I joined PSNC in 1969 and heard all about the Reina. Years later as 2nd on the Hornby Grange I saw what such an explosion could do. She had suffered an explosion, been repaired, but even years later there was evidence all over the engine room. Happily no engineers were injured in this instance.


----------



## Tim Gibbs (Apr 4, 2012)

pippin said:


> Thank you kind Sir - I am now much the wiser.
> My first ship in '65 was the CITY OF PORT ELIZABETH GPLC.
> It had twin Doxfords. It used to frighten the life out of me on my rare forays down into the engine room from the boat deck.
> There was a walkway between the engine tops.
> ...


The "flailing" rubber hoses weren't a problem ........ until they broke, spraying hot water around  On one ship a hose broke and wasn't spotted for a few minutes by which time the water pouring off the top platform was doing a good job of washing down the open front switchboard below


----------



## Peter Hewson (Mar 12, 2019)

Tim Gibbs said:


> The "flailing" rubber hoses weren't a problem ........ until they broke, spraying hot water around  On one ship a hose broke and wasn't spotted for a few minutes by which time the water pouring off the top platform was doing a good job of washing down the open front switchboard below


A not infrequent happening, Fortunately the (ship) in question had the Switch board out of range!, but getting to the stop valve!, could get you scalded!. We had a coil of the hose rubber kept in a 40 gall drum down the shaft tunnel, the length required was marked on the E-R plates. Even in the dark and (relatively) cool the hose seemed to deteriorate quickly. Not to forget, entering the stinking hot, crankcase at sea to replace/repack the "elbow's". Whilst being coated with hot oil.!


----------



## Tim Gibbs (Apr 4, 2012)

Peter Hewson said:


> A not infrequent happening, Fortunately the (ship) in question had the Switch board out of range!, but getting to the stop valve!, could get you scalded!. We had a coil of the hose rubber kept in a 40 gall drum down the shaft tunnel, the length required was marked on the E-R plates. Even in the dark and (relatively) cool the hose seemed to deteriorate quickly. Not to forget, entering the stinking hot, crankcase at sea to replace/repack the "elbow's". Whilst being coated with hot oil.!
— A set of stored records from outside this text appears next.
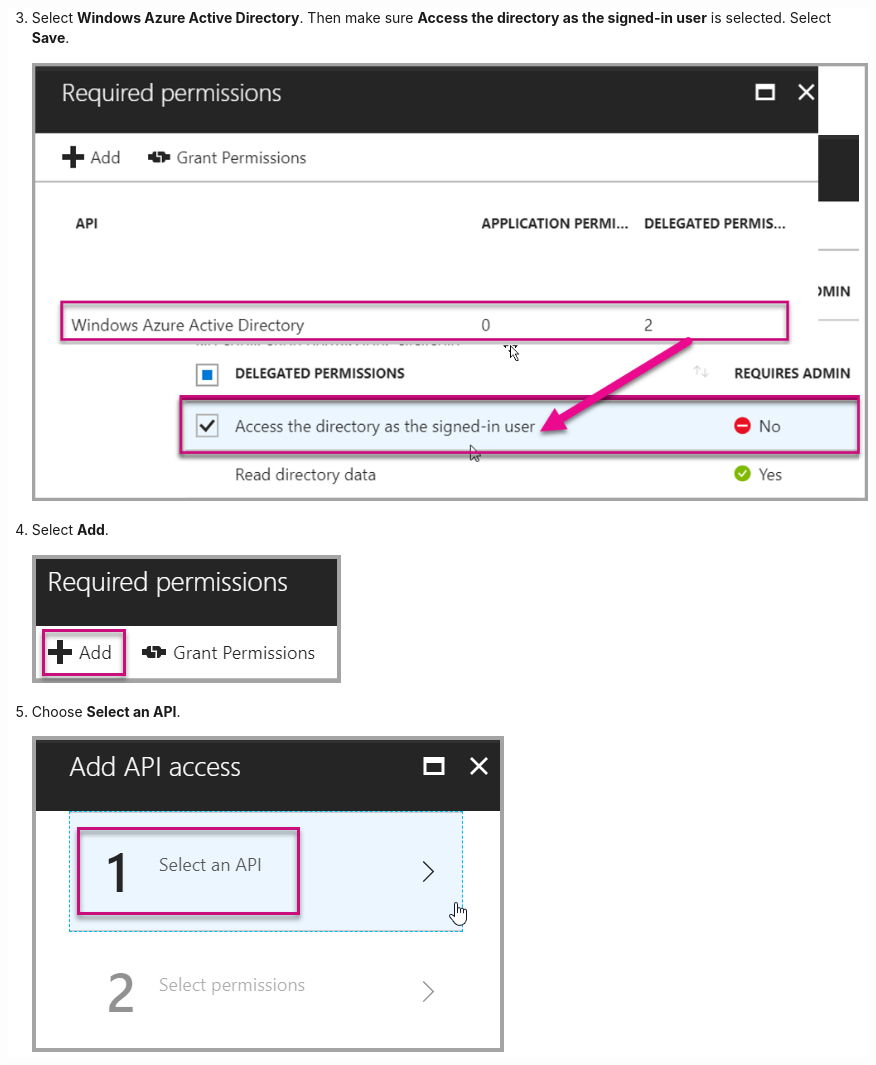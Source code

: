 3. Select **Windows Azure Active Directory**. Then make sure **Access the directory as the signed-in user** is selected. Select **Save**.

    ![Windows Azure AD permissions](media/embed-sample-for-your-organization/embed-sample-for-your-organization-011.png)

4. Select **Add**.

    ![Add permissions](media/embed-sample-for-your-organization/embed-sample-for-your-organization-012.png)

5. Choose **Select an API**.

    ![Add API access](media/embed-sample-for-your-organization/embed-sample-for-your-organization-013.png)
Ah! Those porous swinging links and elbow glands........ memories best forgotten


----------



## DaveU (Oct 2, 2014)

JKB said:


> Here's my understanding, subject to correction if I've got it round my neck...
> It's a large spring-loaded non-return valve mounted on the side of the crankcase. Sometimes called an "explosion door." It has three main functions:
> 1. To let the pressure out if a hot spot, such as a piston seizure or a bearing failure, in the crankcase ignites oil vapour and causes an explosion. This prevents the pressure blowing the actual doors off.
> 2. To seal again once the pressure has dropped so that air can't get sucked back in to feed an even greater explosion.
> 3. The valve incorporates a flame trap to prevent flames getting out into the engine room.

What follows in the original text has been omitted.